La storia è la memoria di un popolo, e senza una memoria, l’uomo è ridotto al rango di animale inferiore scriveva Malcom X. Dopotutto, cosa saremmo senza conoscere la nostra storia, le esperienze già vissute dai nostri antenati, i nostri bisnonni. Cosa è accaduto al nostro territorio? Siamo qui per raccontarvi di Soccavo e di come è stato generato il nome, per cominciare. Esso compare per la prima volta in un atto notarile del 1030, nel quale ci si riferisce al territorio parlando di suptus caba, da cui derivò poi sub cava, succava ed infine Soccavo.  Nel nome è racchiuso l’intero significato, la presenza e lo sfruttamento delle locali cave di piperno.

 

Ebbe prima la paternità greca, dal V-IV secolo a.C., e solo successivamente alla conquista romana (326 a. C.) Soccavo uscì dall’orbita d’influenza della greca Neapolis per gravitare attorno a quella di Puteoli, l’attuale Pozzuoli.

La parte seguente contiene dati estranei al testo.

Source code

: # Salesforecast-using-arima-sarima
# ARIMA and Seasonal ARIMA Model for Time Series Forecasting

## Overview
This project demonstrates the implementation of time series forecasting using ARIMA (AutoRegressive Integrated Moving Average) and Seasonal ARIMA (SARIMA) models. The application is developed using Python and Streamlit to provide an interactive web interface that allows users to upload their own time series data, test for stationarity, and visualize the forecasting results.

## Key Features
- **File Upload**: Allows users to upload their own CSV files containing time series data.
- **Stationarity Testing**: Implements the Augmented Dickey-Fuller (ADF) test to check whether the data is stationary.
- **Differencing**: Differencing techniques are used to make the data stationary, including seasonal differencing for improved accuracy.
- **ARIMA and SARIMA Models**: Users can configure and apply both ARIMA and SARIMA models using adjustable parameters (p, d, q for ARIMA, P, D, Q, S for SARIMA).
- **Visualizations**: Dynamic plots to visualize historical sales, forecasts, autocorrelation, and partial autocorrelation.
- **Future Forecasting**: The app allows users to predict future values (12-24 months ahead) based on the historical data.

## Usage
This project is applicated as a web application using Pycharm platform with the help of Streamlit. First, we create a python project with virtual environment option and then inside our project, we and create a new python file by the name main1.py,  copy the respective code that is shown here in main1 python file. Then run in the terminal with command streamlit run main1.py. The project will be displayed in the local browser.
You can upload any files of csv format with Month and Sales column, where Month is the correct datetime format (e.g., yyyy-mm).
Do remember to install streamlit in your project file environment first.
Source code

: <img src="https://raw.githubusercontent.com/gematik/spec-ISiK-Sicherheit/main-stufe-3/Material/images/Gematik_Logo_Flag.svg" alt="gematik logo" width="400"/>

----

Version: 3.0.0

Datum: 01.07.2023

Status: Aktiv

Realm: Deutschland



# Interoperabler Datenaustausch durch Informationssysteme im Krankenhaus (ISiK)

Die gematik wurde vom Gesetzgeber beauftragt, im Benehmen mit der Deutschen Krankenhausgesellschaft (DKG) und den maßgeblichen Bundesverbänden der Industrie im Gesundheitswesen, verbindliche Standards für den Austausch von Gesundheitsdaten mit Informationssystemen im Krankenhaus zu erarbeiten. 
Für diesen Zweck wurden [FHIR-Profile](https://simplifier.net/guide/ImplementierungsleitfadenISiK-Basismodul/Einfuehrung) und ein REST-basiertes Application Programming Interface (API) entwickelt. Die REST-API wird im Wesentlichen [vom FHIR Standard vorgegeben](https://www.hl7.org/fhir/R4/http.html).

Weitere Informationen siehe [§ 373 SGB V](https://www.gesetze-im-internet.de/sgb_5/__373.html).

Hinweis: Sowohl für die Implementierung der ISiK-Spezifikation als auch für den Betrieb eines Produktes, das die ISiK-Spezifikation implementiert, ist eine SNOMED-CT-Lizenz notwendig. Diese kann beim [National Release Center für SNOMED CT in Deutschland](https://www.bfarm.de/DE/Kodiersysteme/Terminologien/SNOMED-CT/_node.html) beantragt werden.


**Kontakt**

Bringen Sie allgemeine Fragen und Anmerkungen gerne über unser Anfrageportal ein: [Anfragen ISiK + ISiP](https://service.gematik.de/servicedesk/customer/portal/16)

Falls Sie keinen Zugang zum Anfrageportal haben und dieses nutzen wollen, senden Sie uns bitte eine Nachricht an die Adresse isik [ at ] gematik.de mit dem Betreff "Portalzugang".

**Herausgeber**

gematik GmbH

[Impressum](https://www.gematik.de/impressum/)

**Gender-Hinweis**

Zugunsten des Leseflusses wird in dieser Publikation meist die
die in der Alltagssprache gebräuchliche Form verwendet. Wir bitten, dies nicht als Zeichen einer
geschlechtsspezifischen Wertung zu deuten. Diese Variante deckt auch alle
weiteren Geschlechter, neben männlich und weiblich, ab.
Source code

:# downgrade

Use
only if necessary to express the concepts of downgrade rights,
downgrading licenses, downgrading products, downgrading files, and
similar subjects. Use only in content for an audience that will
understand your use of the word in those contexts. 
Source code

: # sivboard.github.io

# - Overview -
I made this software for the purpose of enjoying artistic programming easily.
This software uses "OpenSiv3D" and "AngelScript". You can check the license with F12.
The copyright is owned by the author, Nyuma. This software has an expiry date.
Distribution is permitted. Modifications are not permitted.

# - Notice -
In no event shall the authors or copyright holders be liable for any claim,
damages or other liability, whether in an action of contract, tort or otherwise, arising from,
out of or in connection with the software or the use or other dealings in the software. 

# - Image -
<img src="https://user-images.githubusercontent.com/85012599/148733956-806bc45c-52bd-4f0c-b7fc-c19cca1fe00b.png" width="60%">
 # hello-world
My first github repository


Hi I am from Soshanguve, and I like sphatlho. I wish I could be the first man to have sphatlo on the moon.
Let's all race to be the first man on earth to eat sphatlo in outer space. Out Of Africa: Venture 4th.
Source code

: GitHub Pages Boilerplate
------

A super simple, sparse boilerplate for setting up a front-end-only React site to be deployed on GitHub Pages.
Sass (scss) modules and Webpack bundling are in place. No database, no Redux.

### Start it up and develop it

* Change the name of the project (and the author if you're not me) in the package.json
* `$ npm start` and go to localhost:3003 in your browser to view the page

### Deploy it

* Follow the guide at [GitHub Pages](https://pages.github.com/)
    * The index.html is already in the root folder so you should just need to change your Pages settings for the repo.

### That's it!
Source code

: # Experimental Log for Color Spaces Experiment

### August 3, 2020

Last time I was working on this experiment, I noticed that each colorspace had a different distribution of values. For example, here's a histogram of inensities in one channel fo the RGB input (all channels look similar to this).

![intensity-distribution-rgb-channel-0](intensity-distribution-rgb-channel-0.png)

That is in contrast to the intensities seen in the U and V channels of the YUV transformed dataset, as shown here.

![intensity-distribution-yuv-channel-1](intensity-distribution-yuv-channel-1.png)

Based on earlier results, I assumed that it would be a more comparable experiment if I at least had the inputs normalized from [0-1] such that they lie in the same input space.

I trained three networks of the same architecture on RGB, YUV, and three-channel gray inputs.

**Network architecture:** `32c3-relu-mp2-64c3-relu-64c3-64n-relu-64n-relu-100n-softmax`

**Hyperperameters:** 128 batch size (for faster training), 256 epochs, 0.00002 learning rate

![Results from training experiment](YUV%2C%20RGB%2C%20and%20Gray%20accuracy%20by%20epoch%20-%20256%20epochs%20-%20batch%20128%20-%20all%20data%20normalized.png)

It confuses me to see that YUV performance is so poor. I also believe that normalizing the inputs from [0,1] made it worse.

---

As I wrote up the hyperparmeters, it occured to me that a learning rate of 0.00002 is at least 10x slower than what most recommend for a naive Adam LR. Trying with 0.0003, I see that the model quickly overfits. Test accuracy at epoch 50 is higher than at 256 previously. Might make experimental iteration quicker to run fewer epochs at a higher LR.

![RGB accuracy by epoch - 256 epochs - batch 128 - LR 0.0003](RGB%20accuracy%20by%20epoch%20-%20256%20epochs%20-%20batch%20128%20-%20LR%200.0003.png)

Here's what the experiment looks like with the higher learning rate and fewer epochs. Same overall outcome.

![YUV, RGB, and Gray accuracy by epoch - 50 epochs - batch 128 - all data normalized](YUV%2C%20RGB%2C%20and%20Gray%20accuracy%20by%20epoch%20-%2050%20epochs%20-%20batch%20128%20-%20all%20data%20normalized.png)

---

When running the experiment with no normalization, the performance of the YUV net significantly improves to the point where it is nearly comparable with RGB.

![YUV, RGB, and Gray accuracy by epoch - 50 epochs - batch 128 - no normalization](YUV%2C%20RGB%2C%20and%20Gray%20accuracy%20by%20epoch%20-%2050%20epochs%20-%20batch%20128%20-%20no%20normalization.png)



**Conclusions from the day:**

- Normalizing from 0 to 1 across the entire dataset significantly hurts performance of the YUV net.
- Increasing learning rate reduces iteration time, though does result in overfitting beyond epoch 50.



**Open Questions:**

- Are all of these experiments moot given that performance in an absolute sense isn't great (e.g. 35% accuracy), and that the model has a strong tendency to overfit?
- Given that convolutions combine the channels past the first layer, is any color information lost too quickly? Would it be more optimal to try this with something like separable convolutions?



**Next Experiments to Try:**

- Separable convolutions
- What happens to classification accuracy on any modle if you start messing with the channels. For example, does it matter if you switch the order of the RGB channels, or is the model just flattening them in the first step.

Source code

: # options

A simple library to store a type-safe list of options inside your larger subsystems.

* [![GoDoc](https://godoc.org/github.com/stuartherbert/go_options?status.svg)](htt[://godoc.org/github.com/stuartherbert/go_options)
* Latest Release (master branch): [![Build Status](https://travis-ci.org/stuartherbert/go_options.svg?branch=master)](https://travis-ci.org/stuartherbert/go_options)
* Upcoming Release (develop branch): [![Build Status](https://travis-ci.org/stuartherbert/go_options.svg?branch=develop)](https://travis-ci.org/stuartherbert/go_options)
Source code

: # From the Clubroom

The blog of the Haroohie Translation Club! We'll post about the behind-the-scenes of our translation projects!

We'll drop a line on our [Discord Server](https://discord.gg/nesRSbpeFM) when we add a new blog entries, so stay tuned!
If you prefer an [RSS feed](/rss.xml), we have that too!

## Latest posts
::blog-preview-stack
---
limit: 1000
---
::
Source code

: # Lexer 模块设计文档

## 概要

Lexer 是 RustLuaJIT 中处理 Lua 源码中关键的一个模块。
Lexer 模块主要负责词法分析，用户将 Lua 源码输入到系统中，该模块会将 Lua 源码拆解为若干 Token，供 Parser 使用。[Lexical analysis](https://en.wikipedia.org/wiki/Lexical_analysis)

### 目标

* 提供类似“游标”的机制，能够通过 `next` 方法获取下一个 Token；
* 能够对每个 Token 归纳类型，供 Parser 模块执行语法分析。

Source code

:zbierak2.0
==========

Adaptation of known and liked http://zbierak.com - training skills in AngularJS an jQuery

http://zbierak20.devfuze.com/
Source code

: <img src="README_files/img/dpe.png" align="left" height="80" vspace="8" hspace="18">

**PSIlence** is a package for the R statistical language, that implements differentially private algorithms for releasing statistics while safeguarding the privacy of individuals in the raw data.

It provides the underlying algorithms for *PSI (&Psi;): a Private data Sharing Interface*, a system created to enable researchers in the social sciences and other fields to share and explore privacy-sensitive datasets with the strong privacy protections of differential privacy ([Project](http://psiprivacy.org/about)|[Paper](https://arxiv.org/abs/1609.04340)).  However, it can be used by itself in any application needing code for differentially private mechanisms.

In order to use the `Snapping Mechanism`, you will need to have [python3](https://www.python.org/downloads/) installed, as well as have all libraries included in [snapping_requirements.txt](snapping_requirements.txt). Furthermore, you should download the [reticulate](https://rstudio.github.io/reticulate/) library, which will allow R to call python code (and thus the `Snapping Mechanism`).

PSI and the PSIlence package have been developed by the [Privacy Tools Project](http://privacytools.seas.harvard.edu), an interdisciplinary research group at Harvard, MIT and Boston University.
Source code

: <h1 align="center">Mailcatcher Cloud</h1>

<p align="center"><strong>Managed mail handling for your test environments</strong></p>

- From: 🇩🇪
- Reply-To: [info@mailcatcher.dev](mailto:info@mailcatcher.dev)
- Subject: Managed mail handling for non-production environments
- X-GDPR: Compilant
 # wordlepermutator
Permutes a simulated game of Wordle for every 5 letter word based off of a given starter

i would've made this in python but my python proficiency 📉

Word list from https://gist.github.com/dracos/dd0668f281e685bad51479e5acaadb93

Dal punto di vista archeologico non mancano interessantissimi spunti, tracce che lasciano ipotizzare l’esistenza, in età romana, di piccoli insediamenti: basti pensare al columbarium di via Pigna  e alle tracce murarie in opus reticulatum rinvenute nelle antiche masserie e sotto la chiesa dei Ss. Pietro e Paolo. Nei primi secoli del Medioevo il villaggio subì un processo d’impaludamento, per poi assistere, intorno al 1000, ad una rilevante ripresa agricola.

Forse non tutti sanno che in epoca normanno-sveva il borgo si sviluppò al punto da essere annoverato tra i casali di Napoli. Dalla metà del Quattrocento in poi, durante la dominazione aragonese, la sua popolazione, costituita per lo più da braccianti, visse un incremento demografico ed economico, dovuto all’attività estrattiva del piperno che si praticava sulle pendici della collina dei Camaldoli. Le cave fornirono la pietra utilizzata per l’ampliamento della cinta muraria di Napoli e per la decorazione di chiese e palazzi. Tra i mastri pipernieri dell’epoca vanno ricordati i De Franco, che hanno dato il nome alla torre tuttora esistente.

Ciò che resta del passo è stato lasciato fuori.